◆ EXERCISE PROMPT ◆
If a line of the data below contains the string "pode", copy it into your answer.

◆ INPUT DATA ◆
• • • • •

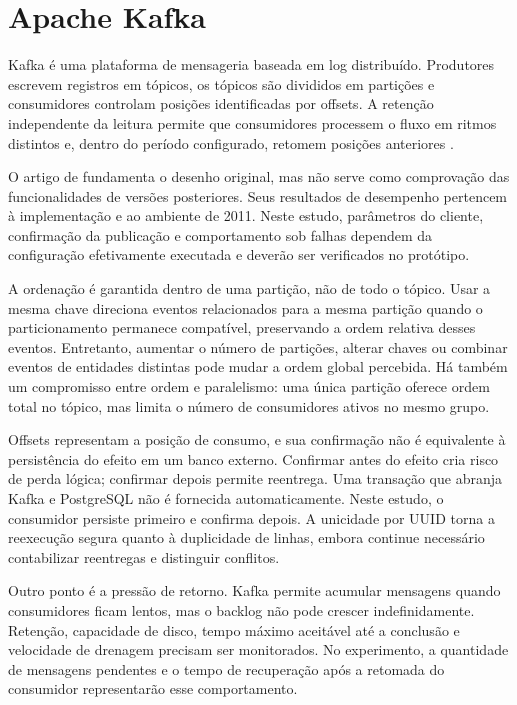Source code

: \section{Apache Kafka}

Kafka é uma plataforma de mensageria baseada em log distribuído. Produtores escrevem registros em tópicos, os tópicos são divididos em partições e consumidores controlam posições identificadas por offsets. A retenção independente da leitura permite que consumidores processem o fluxo em ritmos distintos e, dentro do período configurado, retomem posições anteriores \cite{kreps2011}.

O artigo de  fundamenta o desenho original, mas não serve como comprovação das funcionalidades de versões posteriores. Seus resultados de desempenho pertencem à implementação e ao ambiente de 2011. Neste estudo, parâmetros do cliente, confirmação da publicação e comportamento sob falhas dependem da configuração efetivamente executada e deverão ser verificados no protótipo.

A ordenação é garantida dentro de uma partição, não de todo o tópico. Usar a mesma chave direciona eventos relacionados para a mesma partição quando o particionamento permanece compatível, preservando a ordem relativa desses eventos. Entretanto, aumentar o número de partições, alterar chaves ou combinar eventos de entidades distintas pode mudar a ordem global percebida. Há também um compromisso entre ordem e paralelismo: uma única partição oferece ordem total no tópico, mas limita o número de consumidores ativos no mesmo grupo.

Offsets representam a posição de consumo, e sua confirmação não é equivalente à persistência do efeito em um banco externo. Confirmar antes do efeito cria risco de perda lógica; confirmar depois permite reentrega. Uma transação que abranja Kafka e PostgreSQL não é fornecida automaticamente. Neste estudo, o consumidor persiste primeiro e confirma depois. A unicidade por UUID torna a reexecução segura quanto à duplicidade de linhas, embora continue necessário contabilizar reentregas e distinguir conflitos.

Outro ponto é a pressão de retorno. Kafka permite acumular mensagens quando consumidores ficam lentos, mas o backlog não pode crescer indefinidamente. Retenção, capacidade de disco, tempo máximo aceitável até a conclusão e velocidade de drenagem precisam ser monitorados. No experimento, a quantidade de mensagens pendentes e o tempo de recuperação após a retomada do consumidor representarão esse comportamento.

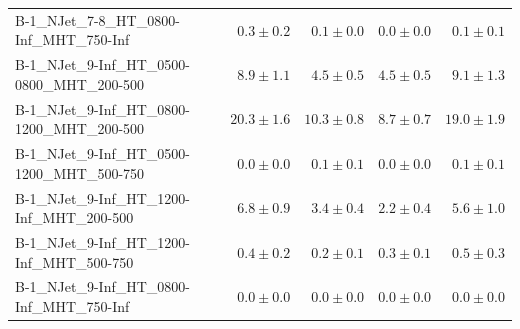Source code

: \documentclass{beamer}
\begin{document}
\begin{frame}
\begin{tabular}{lrrrr}
       B-1\_NJet\_7-8\_HT\_0800-Inf\_MHT\_750-Inf &               $0.3\pm0.2$&              $0.1\pm0.0$&              $0.0\pm0.0$&                   $0.1\pm0.1$ \\
    B-1\_NJet\_9-Inf\_HT\_0500-0800\_MHT\_200-500 &               $8.9\pm1.1$&              $4.5\pm0.5$&              $4.5\pm0.5$&                   $9.1\pm1.3$ \\
    B-1\_NJet\_9-Inf\_HT\_0800-1200\_MHT\_200-500 &              $20.3\pm1.6$&             $10.3\pm0.8$&              $8.7\pm0.7$&                  $19.0\pm1.9$ \\
    B-1\_NJet\_9-Inf\_HT\_0500-1200\_MHT\_500-750 &               $0.0\pm0.0$&              $0.1\pm0.1$&              $0.0\pm0.0$&                   $0.1\pm0.1$ \\
     B-1\_NJet\_9-Inf\_HT\_1200-Inf\_MHT\_200-500 &               $6.8\pm0.9$&              $3.4\pm0.4$&              $2.2\pm0.4$&                   $5.6\pm1.0$ \\
     B-1\_NJet\_9-Inf\_HT\_1200-Inf\_MHT\_500-750 &               $0.4\pm0.2$&              $0.2\pm0.1$&              $0.3\pm0.1$&                   $0.5\pm0.3$ \\
     B-1\_NJet\_9-Inf\_HT\_0800-Inf\_MHT\_750-Inf &               $0.0\pm0.0$&              $0.0\pm0.0$&              $0.0\pm0.0$&                   $0.0\pm0.0$ \\
\bottomrule
\end{tabular}
\end{frame}
\end{document}
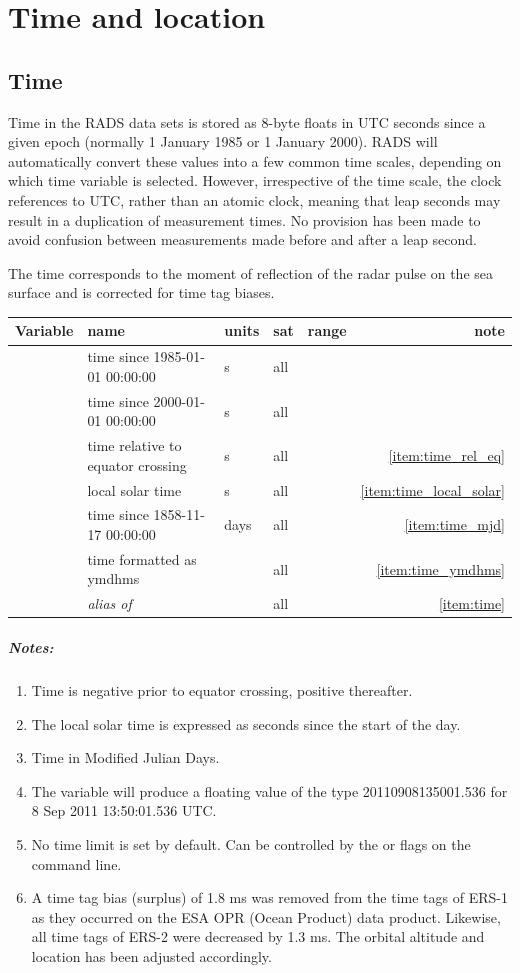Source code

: \documentclass[a4paper,11pt,openany,natbib,nomargin]{thesis}
\newcommand\alias[1]{\emph{alias of} \var{#1}}
\newenvironment{vartable}{
\begin{table}[ht]
\small
\begin{tabular}{lllllr}
\hline\hline
Variable & name & units & sat & range & note \\
\hline\hline
}{
\hline
\end{tabular}
\end{table}
}
\newenvironment{notes}[1][Notes:]{\FloatBarrier\paragraph{#1}\begin{enumerate}}{\end{enumerate}}
\begin{document}
\chapter{Time and location}
\label{ch:time and location}

\section{Time}
\label{var:time}
Time in the RADS data sets is stored as 8-byte floats in UTC seconds since a given epoch (normally 1 January 1985 or 1 January 2000). RADS will automatically convert these values into a few common time scales, depending on which time variable is selected.
However, irrespective of the time scale, the clock references to UTC, rather than an atomic clock, meaning that leap seconds may result in a duplication of measurement times. No provision has been made to avoid confusion between measurements made before and after a leap second.

The time corresponds to the moment of reflection of the radar pulse on the sea surface and is corrected for time tag biases.

\begin{vartable}
\var{time_1985} & time since 1985-01-01 00:00:00 & s & all & & \\
\var{time_2000} & time since 2000-01-01 00:00:00 & s & all & & \\
\var{time_rel_eq} & time relative to equator crossing & s & all & & \ref{item:time_rel_eq} \\
\var{time_local_solar} & local solar time & s & all & & \ref{item:time_local_solar} \\
\var{time_mjd} & time since 1858-11-17 00:00:00 & days & all & & \ref{item:time_mjd} \\
\var{time_ymdhms} & time formatted as ymdhms &  & all & & \ref{item:time_ymdhms} \\
\hline
\var{time} & \alias{time_1985} & & all & & \ref{item:time} \\
\end{vartable}

\begin{notes}
\item Time is negative prior to equator crossing, positive thereafter.\label{item:time_rel_eq}
\item The local solar time is expressed as seconds since the start of the day.\label{item:time_local_solar}
\item Time in Modified Julian Days.\label{item:time_mjd}
\item The variable  will produce a floating value of the type 20110908135001.536 for 8 Sep 2011 13:50:01.536 UTC.\label{item:time_ymdhms}
\item No time limit is set by default. Can be controlled by the  or  flags on the command line.\label{item:time}
\item A time tag bias (surplus) of 1.8 ms was removed from the time tags of ERS-1 as they occurred on the ESA OPR (Ocean Product) data product. Likewise, all time tags of ERS-2 were decreased by 1.3 ms. The orbital altitude and location has been adjusted accordingly.
\end{notes}
\end{document}
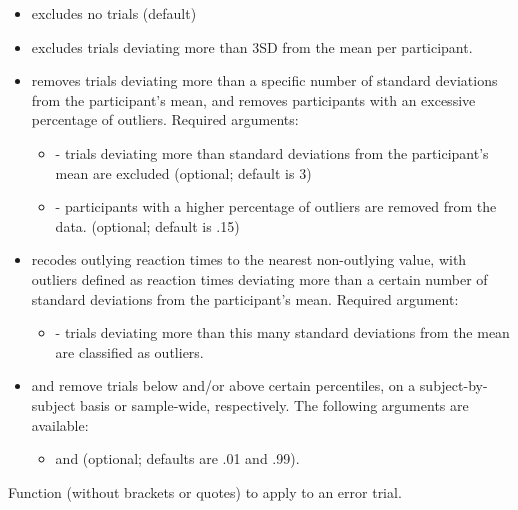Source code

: \documentclass[a4paper]{book}
\begin{document}
\begin{Arguments}
\begin{ldescription}
\begin{itemize}
\item{}  excludes no trials (default)
\item{}  excludes trials deviating more than 3SD from the mean per participant.
\item{}  removes trials deviating more than a specific number of standard deviations from the participant's mean,
and removes participants with an excessive percentage of outliers.
Required arguments:
\begin{itemize}

\item{}  - trials deviating more than  standard deviations from the participant's mean are excluded (optional; default is 3)
\item{}  - participants with a higher percentage of outliers are removed from the data. (optional; default is .15)

\end{itemize}

\item{}  recodes outlying reaction times to the nearest non-outlying value,
with outliers defined as reaction times deviating more than a certain number of standard deviations from the participant's mean. Required argument:
\begin{itemize}

\item{}  - trials deviating more than this many standard deviations from the mean are classified as outliers.

\end{itemize}

\item{}  and  remove trials below and/or above certain percentiles,
on a subject-by-subject basis or sample-wide, respectively. The following arguments are available:
\begin{itemize}

\item{}  and  (optional; defaults are .01 and .99).

\end{itemize}


\end{itemize}


\item[\code{errortrialfunc}] Function (without brackets or quotes) to apply to an error trial.


\end{ldescription}
\end{Arguments}
\end{document}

• • • • •

◆ ANSWER ◆
A ordenação é garantida dentro de uma partição, não de todo o tópico. Usar a mesma chave direciona eventos relacionados para a mesma partição quando o particionamento permanece compatível, preservando a ordem relativa desses eventos. Entretanto, aumentar o número de partições, alterar chaves ou combinar eventos de entidades distintas pode mudar a ordem global percebida. Há também um compromisso entre ordem e paralelismo: uma única partição oferece ordem total no tópico, mas limita o número de consumidores ativos no mesmo grupo.
Outro ponto é a pressão de retorno. Kafka permite acumular mensagens quando consumidores ficam lentos, mas o backlog não pode crescer indefinidamente. Retenção, capacidade de disco, tempo máximo aceitável até a conclusão e velocidade de drenagem precisam ser monitorados. No experimento, a quantidade de mensagens pendentes e o tempo de recuperação após a retomada do consumidor representarão esse comportamento.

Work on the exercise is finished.